Qual sua avaliação do primeiro semestre do
governo Dilma?
Daniel Iliescu: O governo foi eleito
interpretando a vontade da grande maioria dos brasileiros de
aprofundar mudanças no país. Mas houve até agora algumas
sinalizações contraditórias, especialmente no âmbito econômico,
que, na nossa opinião, vão contra este interesse de aprofundar o
desenvolvimento e mesmo da pauta que foi aprovada pela maioria dos
brasileiros. Alguns exemplos disso? O corte no orcamento de R$ 50
bilhões, dos quais R$ 3 bilhões da educação. A política de
constante subida dos juros, que pode travar o investimento no país,
não beneficia as forças produtivas brasileiras. O próprio dólar
sobrevalorizado pode acarretar um risco de desindustrialização.
Então, a gente observa com muita preocupação esse início de
governo. Mas mantendo expectativa também na capacidade de diálogo,
no aprofundamento da democracia para que a sociedade organziada possa
influenciar nesses rumos e ajudar o Brasil daqui para frente.
E
do ponto de vista político? É um governo que, em seis meses, perdeu
dois ministros por denúncias de desvios éticos…
Daniel
Iliescu: A gente obviamente, como toda a sociedade brasileira,
fica consternada e quer fazer pressão para que os mandatários sejam
honestos, a gente fica indigando com todo e qualquer envolvimento em
corrupção. Mas a ação da presidenta Dilma até aqui foi muita
assertiva. Ela passou uma certa segurança à população brasileira
de que a tolerância será zero com todo e qualquer caso de
corrupção. Ficamos também na expectativa para ver se o Brasil
finalmente consegue republicanizar mais a sua relação com o poder
público, que é uma expectativa de toda a sociedade. Isso se
relaciona também com o debate sobre reforma política, que alguns
atores têm entendimento de que é fundamental para o país. Nós
também temos uma expectativa grande de que medidas como a reforma
política possam moralizar mais a vida pública.
Especificamente
sobre o ministro da Educação, Fernando Haddad, qual a sua
avaliação?
Daniel Iliescu: Em primeiro lugar, foi uma gestão
com um grau bastante razoável de diálogo, que é uma postura
importante no Ministério do Educação. Não temos do que reclamar
deste ponto de vista. É também uma gestão com vitórias
importantes e alguns limites importantes a serem considerados também.

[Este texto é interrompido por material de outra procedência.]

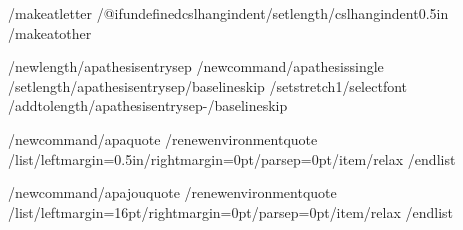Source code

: /makeatletter
/@ifundefined{cslhangindent}{}{/setlength{/cslhangindent}{0.5in}}
/makeatother


%
/newlength{/apathesisentrysep}
/newcommand{/apathesissingle}{%
  /setlength{/apathesisentrysep}{/baselineskip}%
  /setstretch{1}/selectfont
  /addtolength{/apathesisentrysep}{-/baselineskip}}

%
/newcommand{/apaquote}{%
  /renewenvironment{quote}
    {/list{}{/leftmargin=0.5in/rightmargin=0pt/parsep=0pt}/item/relax}
    {/endlist}}

/newcommand{/apajouquote}{%
  /renewenvironment{quote}
    {/list{}{/leftmargin=16pt/rightmargin=0pt/parsep=0pt}/item/relax}
    {/endlist}}

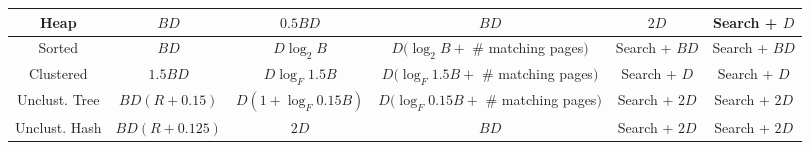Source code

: \documentclass[landscape,8pt]{extarticle}
\begin{document}
\begin{multicols}{4}
\begin{center}
\begin{adjustbox}{angle=270}
\begin{tabular}{ | c | c | c | c | c | c | }
                Heap          & $BD$          & $0.5 BD$              & $BD$                                     & $2D$          & Search + $D$  \\ \hline
                Sorted        & $BD$          & $D \log_2 B$          & $D(\log_2 B +$ \# matching pages$)$      & Search + $BD$ & Search + $BD$ \\ \hline
                Clustered     & $1.5 BD$      & $D \log_F 1.5 B$      & $D(\log_F 1.5B + $ \# matching pages$)$  & Search + $D$  & Search + $D$  \\ \hline
                Unclust. Tree & $BD(R+0.15)$  & $D(1 + \log_F 0.15B)$ & $D(\log_F 0.15B + $ \# matching pages$)$ & Search + $2D$ & Search + $2D$ \\ \hline
                Unclust. Hash & $BD(R+0.125)$ & $2D$                  & $BD$                                     & Search + $2D$ & Search + $2D$ \\ \hline
            \end{tabular}
        \end{adjustbox}
    \end{center}
\end{multicols}
\end{document}
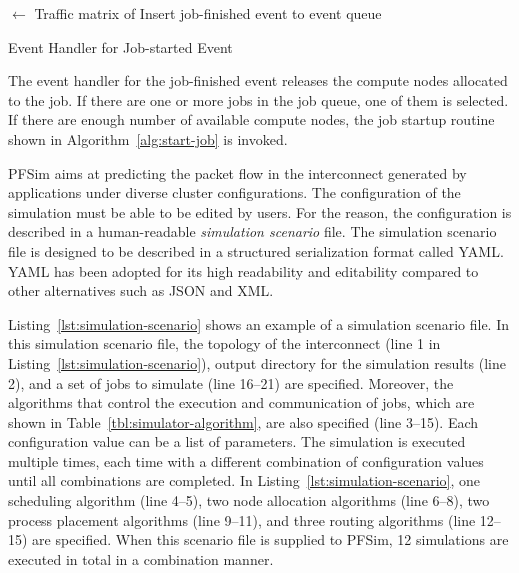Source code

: \begin{algorithm}

    \TrafficMatrix $\gets$ Traffic matrix of \Job\;
    Insert job-finished event to event queue\;

    \caption{Event Handler for Job-started Event}%
    \label{alg:on-job-started}
\end{algorithm}

The event handler for the job-finished event releases the compute nodes
allocated to the job. If there are one or more jobs in the job queue, one of
them is selected. If there are enough number of available compute nodes, the
job startup routine shown in Algorithm~\ref{alg:start-job} is invoked.

PFSim aims at predicting the packet flow in the interconnect generated by
applications under diverse cluster configurations. The configuration of the
simulation must be able to be edited by users. For the reason, the
configuration is described in a human-readable \emph{simulation scenario}
file. The simulation scenario file is designed to be described in a structured
serialization format called YAML\@. YAML has been adopted for its high
readability and editability compared to other alternatives such as JSON and
XML\@.

Listing~\ref{lst:simulation-scenario} shows an example of a simulation
scenario file. In this simulation scenario file, the topology of the
interconnect (line 1 in Listing~\ref{lst:simulation-scenario}), output
directory for the simulation results (line 2), and a set of jobs to simulate
(line 16--21) are specified. Moreover, the algorithms that control the
execution and communication of jobs, which are shown in
Table~\ref{tbl:simulator-algorithm}, are also specified (line 3--15). Each
configuration value can be a list of parameters. The simulation is executed
multiple times, each time with a different combination of configuration values
until all combinations are completed. In
Listing~\ref{lst:simulation-scenario}, one scheduling algorithm (line 4--5),
two node allocation algorithms (line 6--8), two process placement algorithms
(line 9--11), and three routing algorithms (line 12--15) are specified. When
this scenario file is supplied to PFSim, 12 simulations are executed in total
in a combination manner.

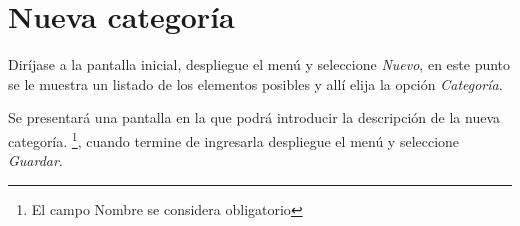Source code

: \section{Nueva categor\'ia}
\label{sec:nuevaCategoria}
Dir\'ijase a la pantalla inicial, despliegue el men\'u \blackberry y seleccione
\emph{Nuevo}, en este punto se le muestra un listado de los elementos posibles y
all\'i elija la opci\'on \emph{Categor\'ia}.

Se presentar\'a una pantalla en la que podr\'a introducir la descripci\'on de la
nueva categor\'ia.
\footnote{El campo Nombre se considera obligatorio},
cuando termine de ingresarla despliegue el men\'u \blackberry y seleccione
\emph{Guardar}.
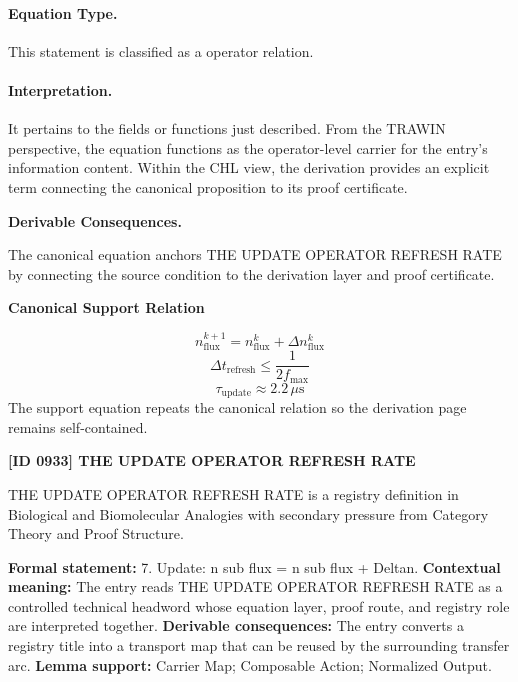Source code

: \paragraph{Equation Type.}
This statement is classified as a operator relation.

\paragraph{Interpretation.}
It pertains to the fields or functions just described. From the TRAWIN perspective, the equation functions as the operator-level carrier for the entry’s information content. Within the CHL view, the derivation provides an explicit term connecting the canonical proposition to its proof certificate.

\par\vspace{0.35em}
\noindent\textbf{Derivable Consequences.}\quad
\begingroup
\footnotesize
\raggedright
The canonical equation anchors THE UPDATE OPERATOR REFRESH RATE by connecting the source condition to the derivation layer and proof certificate.
\par\endgroup

\noindent\textbf{Canonical Support Relation}\par
\[
n_{\mathrm{flux}}^{k+1}=n_{\mathrm{flux}}^{k}+\Delta n_{\mathrm{flux}}^{k}
\]
\[
\Delta t_{\mathrm{refresh}}\leq \frac{1}{2f_{\max}}
\]
\[
\tau_{\mathrm{update}}\approx 2.2\,\mu\mathrm{s}
\]
\noindent The support equation repeats the canonical relation so the derivation page remains self-contained.\par

\clearpage
\noindent\textbf{[ID 0933] THE UPDATE OPERATOR REFRESH RATE}\par
\vspace{0.35em}
\begingroup\small
{}
THE UPDATE OPERATOR REFRESH RATE is a registry definition in Biological and Biomolecular Analogies with secondary pressure from Category Theory and Proof Structure.

\begingroup\footnotesize\setlength{\emergencystretch}{3em}\sloppy
\textbf{Formal statement:} 7. Update: n sub flux = n sub flux + Deltan. \textbf{Contextual meaning:} The entry reads THE UPDATE OPERATOR REFRESH RATE as a controlled technical headword whose equation layer, proof route, and registry role are interpreted together. \textbf{Derivable consequences:} The entry converts a registry title into a transport map that can be reused by the surrounding transfer arc. \textbf{Lemma support:} Carrier Map; Composable Action; Normalized Output.\par
\endgroup

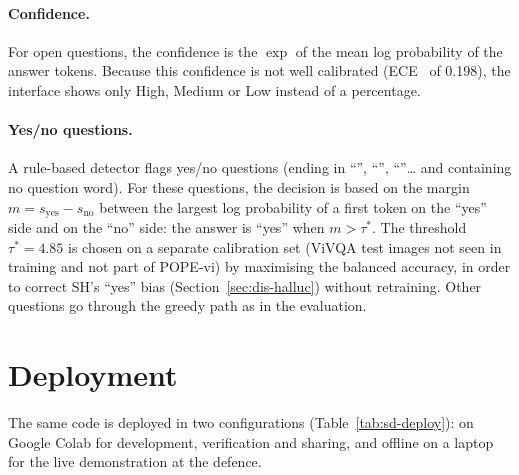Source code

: \paragraph{Confidence.} For open questions, the confidence is the $\exp$ of the mean log
probability of the answer tokens. Because this confidence is not well calibrated
(ECE~\cite{guo2017calibration} of 0.198), the interface shows only High, Medium or Low
instead of a percentage.

\paragraph{Yes/no questions.} A rule-based detector flags yes/no questions (ending in
``'', ``'', ``''\ldots{} and containing no question
word). For these questions, the decision is based on the margin
$m = s_{\text{yes}} - s_{\text{no}}$ between the largest log probability of a first token
on the ``yes'' side and on the ``no'' side: the answer is ``yes'' when $m > \tau^*$. The
threshold $\tau^* = 4.85$ is chosen on a separate calibration set (ViVQA test images not
seen in training and not part of POPE-vi) by maximising the balanced accuracy, in order to
correct SH's ``yes'' bias (Section~\ref{sec:dis-halluc}) without retraining. Other
questions go through the greedy path as in the evaluation.

\section{Deployment}
\label{sec:sd-deploy}

The same code is deployed in two configurations (Table~\ref{tab:sd-deploy}): on Google Colab
for development, verification and sharing, and offline on a laptop for the live
demonstration at the defence.

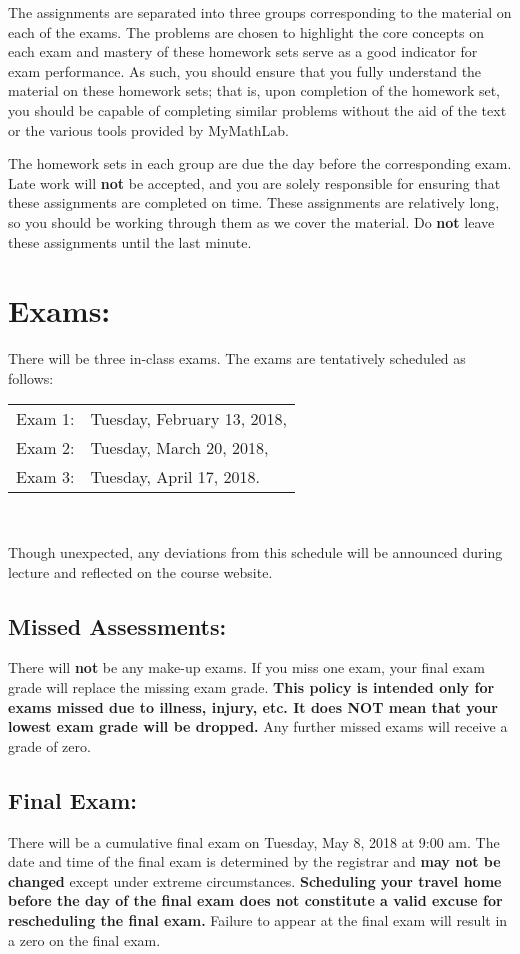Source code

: \documentclass[10pt]{amsart}
\begin{document}
The assignments are separated into three groups corresponding to the material on each of the exams.
The problems are chosen to highlight the core concepts on each exam and mastery of these homework sets serve as a good indicator for exam performance.
As such, you should ensure that you fully understand the material on these homework sets; that is, upon completion of the homework set, you should be capable of completing similar problems without the aid of the text or the various tools provided by MyMathLab.

The homework sets in each group are due the day before the corresponding exam.
Late work will {\bf not} be accepted, and you are solely responsible for ensuring that these assignments are completed on time.
These assignments are relatively long, so you should be working through them as we cover the material.
Do {\bf not} leave these assignments until the last minute.

\section*{Exams:}
\noindent There will be three in-class exams.
The exams are tentatively scheduled as follows:
\begin{center}
  \begin{tabular}{ll}
    Exam 1: & Tuesday, February 13, 2018,\\
    Exam 2: & Tuesday, March 20, 2018,\\
    Exam 3: & Tuesday, April 17, 2018.\\
  \end{tabular}\\
\end{center}
Though unexpected, any deviations from this schedule will be announced during lecture and reflected on the course website.

\subsection*{Missed Assessments:}
There will {\bf not} be any make-up exams.
If you miss one exam, your final exam grade will replace the missing exam grade.
\textbf{This policy is intended only for exams missed due to illness, injury, etc.  
  It does NOT mean that your lowest exam grade will be dropped.}
Any further missed exams will receive a grade of zero.

\subsection*{Final Exam:} There will be a cumulative final exam on Tuesday, May 8, 2018 at 9:00 am.
The date and time of the final exam is determined by the registrar and \textbf{may not be changed} except under extreme circumstances.
\textbf{Scheduling your travel home before the day of the final exam does not constitute a valid excuse for rescheduling the final exam.}
Failure to appear at the final exam will result in a zero on the final exam.
\end{document}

Entre as vitórias, eu citaria a ampliação do acesso à
universiade. A gente realizou no Congresso da UNE um ato para
comemorar a marca de 1 milhão de estudantes beneficiados pelo
Prouni. E não são quaisquer estudantes, são de baixa renda, que
ganham de um a três salários mínimos, é um dado a ser comemorado
pelo país, talvez seja um dos maiores programas de inclusão
educacional de todo o continente. No entanto, existem alguns limites
importantes. O próprio limite do financiamento, em que pese na
gestão do Haddad ter tido sempre uma trajetória ascendente, mas
achamos que é um ritmo ascendente ainda muito tímido, não é
compatível com as necessidades do Brasil.